The effect depends on a person’s age and work, eating and sleep schedules, according to David Earnest, a professor of neuroscience and experimental therapeutics at Texas A&M University.

“Our internal clocks have to shift, be it only an hour, and the ability to do that varies from individual to individual,” Earnest said. Sleep-wake cycles change as people age, so adults 65 and older may struggle with the time change more than others. “(They) tend to go to bed earlier, wake up in the middle of the night and have sleep interrupted in the middle of the night by frequent waking and difficulty getting back to sleep,” he said. A typical person should be able to adjust to the new time change within a day or two, he said. The key is fighting the urge to take advantage of the extra hour.

“When it falls on the weekend, sometimes people think they get to sleep in an hour later, and they decide to stay up two, three hours later,” he said. “When you celebrate the time change and the extra hour, you overshoot, and irregularity adds to the problem.”

  1. Which states have ditched the time change?

Arizona and Hawaii are now the only two states that don’t observe daylight saving time. During daylight saving time, parts of Arizona match up with Pacific Time instead of the Mountain time zone that the state is in. U.S. territories Puerto Rico, the Virgin Islands, American Samoa, Guam and the Northern Marianas also do not observe daylight saving time.

Other states have tried to pass bills that would end daylight saving time and failed. Most recently, the Utah state legislature rejected a bill that would have ended it and another hasn’t made it out of the House Rule committee, KSTU-TV, Salt Lake City, reported.

Indiana was once like Arizona, but in 2005 the state joined most of the rest of the USA in observing daylight saving time. Before that year, the only counties in the state that observed the time change bordered parts of Kentucky and Illinois.

  1. When was daylight saving time signed into law?

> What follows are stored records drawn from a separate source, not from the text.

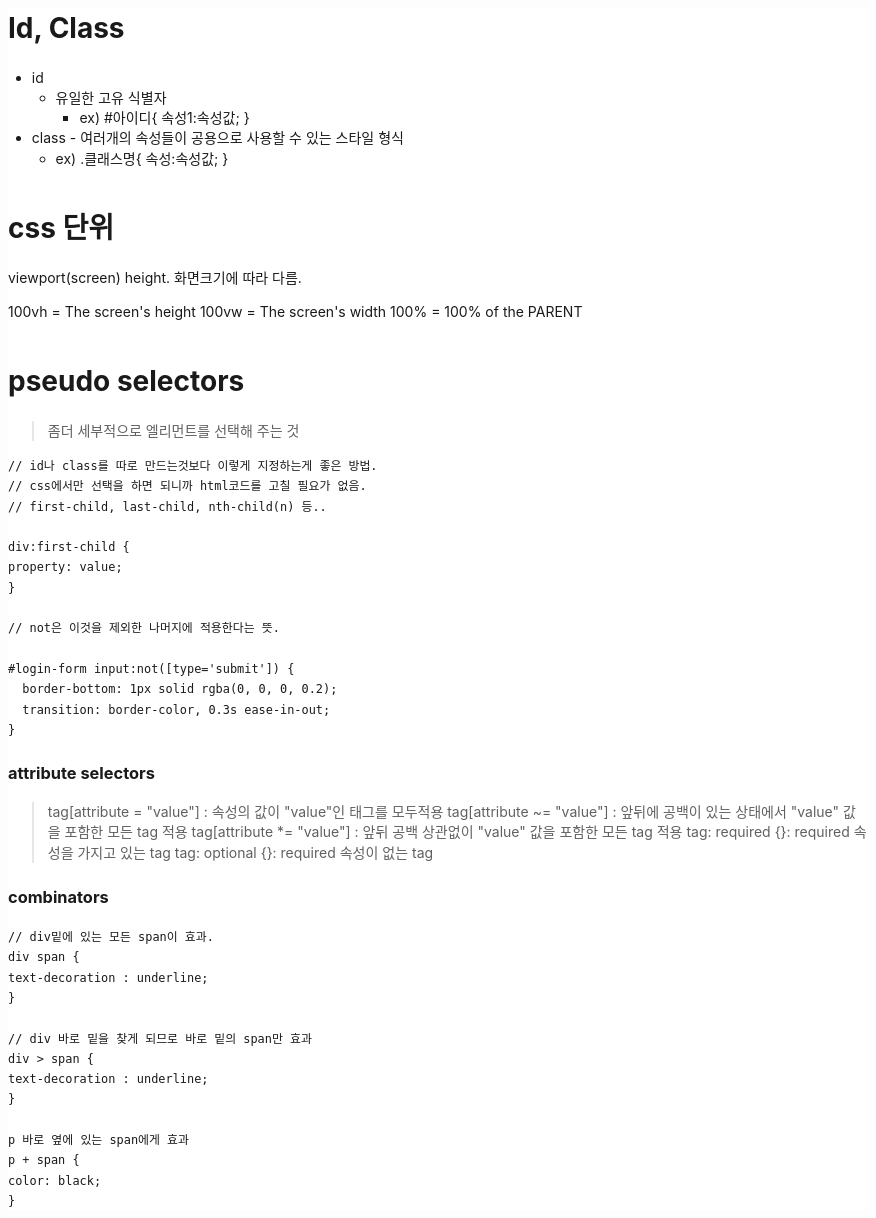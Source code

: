 # Id, Class

- id
  - 유일한 고유 식별자
    - ex) #아이디{ 속성1:속성값; }
- class - 여러개의 속성들이 공용으로 사용할 수 있는 스타일 형식
  - ex) .클래스명{ 속성:속성값; }

# css 단위

viewport(screen) height. 화면크기에 따라 다름.

100vh = The screen's height
100vw = The screen's width
100% = 100% of the PARENT

# pseudo selectors

> 좀더 세부적으로 엘리먼트를 선택해 주는 것

```
// id나 class를 따로 만드는것보다 이렇게 지정하는게 좋은 방법.
// css에서만 선택을 하면 되니까 html코드를 고칠 필요가 없음.
// first-child, last-child, nth-child(n) 등..

div:first-child {
property: value;
}

// not은 이것을 제외한 나머지에 적용한다는 뜻.

#login-form input:not([type='submit']) {
  border-bottom: 1px solid rgba(0, 0, 0, 0.2);
  transition: border-color, 0.3s ease-in-out;
}
```

### attribute selectors

> tag[attribute = "value"] : 속성의 값이 "value"인 태그를 모두적용
> tag[attribute ~= "value"] : 앞뒤에 공백이 있는 상태에서 "value" 값을 포함한 모든 tag 적용
> tag[attribute *= "value"] : 앞뒤 공백 상관없이 "value" 값을 포함한 모든 tag 적용
> tag: required {}: required 속성을 가지고 있는 tag
> tag: optional {}: required 속성이 없는 tag

### combinators

```
// div밑에 있는 모든 span이 효과.
div span {
text-decoration : underline;
}

// div 바로 밑을 찾게 되므로 바로 밑의 span만 효과
div > span {
text-decoration : underline;
}

p 바로 옆에 있는 span에게 효과
p + span {
color: black;
}

```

In 1966, President Lyndon Johnson signed the Uniform Time Act into law. The U.S. Department of Transportation is the keeper of daylight saving time.

  1. Why does it exist?

One argument for daylight saving time is that fewer accidents happen during daylight hours, so extending morning daylight in winter and evening daylight in summer results in a slight reduction in automobile accidents. The idea behind daylight saving time is to take advantage of daylight hours and save energy. According to a 2008 federal Department of Energy study, U.S. electricity use decreased by 0.5% for each day of extended daylight saving time, resulting in a savings of 0.03% for the year as a whole, KING-TV, Seattle, reported.

The savings are small in percentage terms, but in absolute terms, they added up to 1.3 billion kilowatt-hours — enough to power about 122,000 average U.S. homes for a year. These savings come in the summer months of daylight saving time, not the Standard Time months we are about to enter. The time change actually is rooted in an agricultural society, Earnest said. The idea of “extending” daylight was meant to provide more time to work in the fields.

“General consensus is that really most of those things that were used as arguments for having daylight saving time in the past are really not applicable nowadays,” he said. “Every year, the question is: ‘Why are we continuing with this, particularly when in some cases, it is more of a nuisance than benefit?’ ”

(Contributed to USA Today by: Jolie Lee, USA TODAY; KING-TV, Seattle)

Michigan lawmakers say they want to ditch DST

They may not be able to decide on a way to finance road repairs but a couple of Michigan lawmakers say they want to ditch DST. Rick Pluta from Michigan Public Radio reports that two state lawmakers have forged a bipartisan effort to take Michigan off Daylight Saving Time. If they get their way, Sunday would be the final time Michiganders have to re-set their clocks to accommodate the time change.

State Representatives Jeff Irwin, D-Ann Arbor, and Peter Lucido, R-Shelby Township, say the twice-a-year time change is inconvenient, confusing and can even be dangerous to people’s health and safety.

More on this here – http://michiganradio.org/post/lawmakers-want-ditch-daylight-saving-time

Good luck with that, Reps. Irwin and Lucido.

I hope you get at least eight hours of sleep the night before you take the floor when you make your case for changing the law.